First of all, the two well known actors in the film – Anupam Kher and Jimmy Shergill – are present only in a few scenes each, and their roles could be better described as ‘guest appearances’. It is a mystery as to why these distinguished gentlemen have decided to give credence to this poorly conceived, badly written and shoddily directed movie about a bank heist in a small town.
The story is pretty straightforward. Manish (Himansh Kohli) is an expert safe cracker who wants to run off with his singer girlfriend, Gudiya (Soundarya Sharma). So he and his gang decide to steal some money from a local bank. As it happens, the Naxalites in the forests of Jharkhand have the same plan and select the exact same branch, during the same night, for their own heist. Confusion reigns supreme, with the cliched question – whose money is it anyway? – being the general philosophical drift of the movie.

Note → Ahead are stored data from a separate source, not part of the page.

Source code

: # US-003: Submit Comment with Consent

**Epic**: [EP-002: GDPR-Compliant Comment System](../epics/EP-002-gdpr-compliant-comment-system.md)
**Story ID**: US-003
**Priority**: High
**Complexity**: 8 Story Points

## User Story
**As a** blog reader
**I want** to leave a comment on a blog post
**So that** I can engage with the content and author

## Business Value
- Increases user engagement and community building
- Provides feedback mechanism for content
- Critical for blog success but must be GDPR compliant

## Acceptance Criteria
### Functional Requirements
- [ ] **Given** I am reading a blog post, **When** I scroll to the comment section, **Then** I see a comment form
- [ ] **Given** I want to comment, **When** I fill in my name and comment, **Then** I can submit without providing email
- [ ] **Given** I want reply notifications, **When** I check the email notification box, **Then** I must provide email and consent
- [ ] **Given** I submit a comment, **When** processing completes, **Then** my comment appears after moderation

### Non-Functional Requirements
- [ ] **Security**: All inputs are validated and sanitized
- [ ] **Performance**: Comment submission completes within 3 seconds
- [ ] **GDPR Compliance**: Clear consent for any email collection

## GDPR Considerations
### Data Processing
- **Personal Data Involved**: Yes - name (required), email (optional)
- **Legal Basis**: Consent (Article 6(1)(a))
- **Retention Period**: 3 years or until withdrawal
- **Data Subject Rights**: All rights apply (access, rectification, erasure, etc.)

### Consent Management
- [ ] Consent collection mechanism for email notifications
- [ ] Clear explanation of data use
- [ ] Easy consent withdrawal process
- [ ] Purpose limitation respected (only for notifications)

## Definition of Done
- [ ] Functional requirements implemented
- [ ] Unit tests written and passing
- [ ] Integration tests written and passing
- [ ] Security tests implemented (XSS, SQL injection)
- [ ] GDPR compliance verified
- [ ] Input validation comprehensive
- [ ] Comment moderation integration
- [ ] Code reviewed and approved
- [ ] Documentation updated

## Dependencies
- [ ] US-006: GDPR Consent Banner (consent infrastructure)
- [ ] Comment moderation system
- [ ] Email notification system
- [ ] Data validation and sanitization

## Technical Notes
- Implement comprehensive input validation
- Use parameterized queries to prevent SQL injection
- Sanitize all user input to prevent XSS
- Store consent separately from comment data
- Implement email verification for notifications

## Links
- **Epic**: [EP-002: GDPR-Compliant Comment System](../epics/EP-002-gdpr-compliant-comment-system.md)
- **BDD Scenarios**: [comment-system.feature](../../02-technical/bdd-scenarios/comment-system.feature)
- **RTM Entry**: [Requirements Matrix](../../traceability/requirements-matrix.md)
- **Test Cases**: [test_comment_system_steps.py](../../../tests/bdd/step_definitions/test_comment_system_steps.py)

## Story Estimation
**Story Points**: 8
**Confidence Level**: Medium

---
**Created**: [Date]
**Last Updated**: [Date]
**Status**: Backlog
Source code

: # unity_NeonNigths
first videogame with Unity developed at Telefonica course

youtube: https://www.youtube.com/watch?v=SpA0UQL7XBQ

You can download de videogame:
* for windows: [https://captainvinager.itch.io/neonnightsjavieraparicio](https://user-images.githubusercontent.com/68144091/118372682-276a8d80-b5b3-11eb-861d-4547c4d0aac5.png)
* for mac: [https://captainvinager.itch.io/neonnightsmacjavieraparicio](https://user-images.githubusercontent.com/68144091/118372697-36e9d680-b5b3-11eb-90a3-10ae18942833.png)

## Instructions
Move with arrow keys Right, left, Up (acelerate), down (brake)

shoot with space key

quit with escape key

The most irritating part of the film is a voice-over that runs through the entire film, and which serves as an explanatory note for each turn in the obvious plot. Had the voice-over restricted itself to the introduction of the characters, it would have been fine. But like a school textbook with footnotes, the running commentary treats the audience like a collection of dunces who are so addicted to coaching classes that they need one for watching movies.
Anupam Kher plays the thug of Ranchi who harasses Gudiya and intimidates her boyfriend. He appears in a few token scenes that establish his leering and predatory persona, and then is done for the day. Jimmy Shergill is the police officer whose job in the film is to wait outside the bank, make a few announcements on the loudspeaker, and expect reinforcements to arrive from Police Headquarters. Then he takes the day off too.
In short, ‘Ranchi Diaries’ is a totally unprofessional work of cinema that would damage the equanimity of the most tolerant of Hindi movie watchers. The only saving grace of the film is its relatively short running time of about an hour and a half.